[Raw data]:
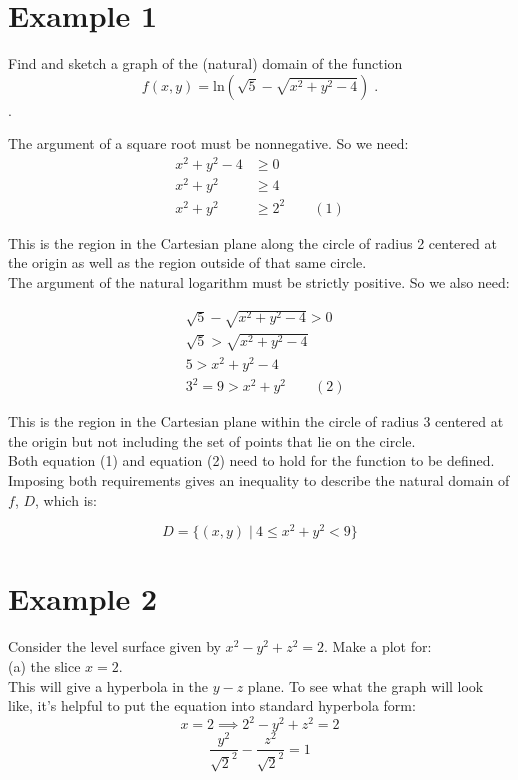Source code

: \documentclass[11pt]{article}
\begin{document}
\section*{Example 1}

Find and sketch a graph of the (natural) domain of the function
$$f(x,y) = \text{ln}(\sqrt{5} - \sqrt{x^2+y^2-4}) \;.$$.

The argument of a square root must be nonnegative. So we need:
\begin{align*}
x^2+y^2 - 4 &\geq 0\\
x^2 + y^2 & \geq 4 \\
x^2 + y^2 & \geq 2^2 \quad \quad (1)
\end{align*}

This is the region in the Cartesian plane along the circle of radius 2 centered at the origin as well as the region outside of that same circle.\\


The argument of the natural logarithm must be strictly positive. So we also need:

\begin{align*}
&\sqrt{5} - \sqrt{x^2 + y^2 - 4} > 0\\
&\sqrt{5}  > \sqrt{x^2 + y^2 - 4} \\
&5  > x^2 + y^2 - 4\\
&3^2= 9  > x^2 + y^2 \quad \quad (2)
\end{align*}

This is the region in the Cartesian plane within the circle of radius 3 centered at the origin but not including the set of points that lie on the circle.\\

Both equation (1) and equation (2) need to hold for the function to be defined. Imposing both requirements gives an inequality to describe the natural domain of $f$, $D$, which is:

$$D = \{(x,y) \; | \:  4 \leq x^2 +y^2 < 9 \}$$
\newpage




\section*{Example 2}

Consider the level surface given by $x^2-y^2+z^2 = 2$. Make a plot for:\\

(a) the slice $x = 2$.\\

This will give a hyperbola in the $y-z$ plane. To see what the graph will look like, it's helpful to put the equation into standard hyperbola form:
$$x = 2 \implies 2^2 - y^2 + z^2 = 2$$
$$\frac{y^2}{\sqrt{2}^2} - \frac{z^2}{\sqrt{2}^2} = 1$$
\vspace{4cm}
\end{document}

[What the task asks]: Establish how many lines of the material above hold the word "circle". Nothing but the count should be returned.

[Worked solution]: 2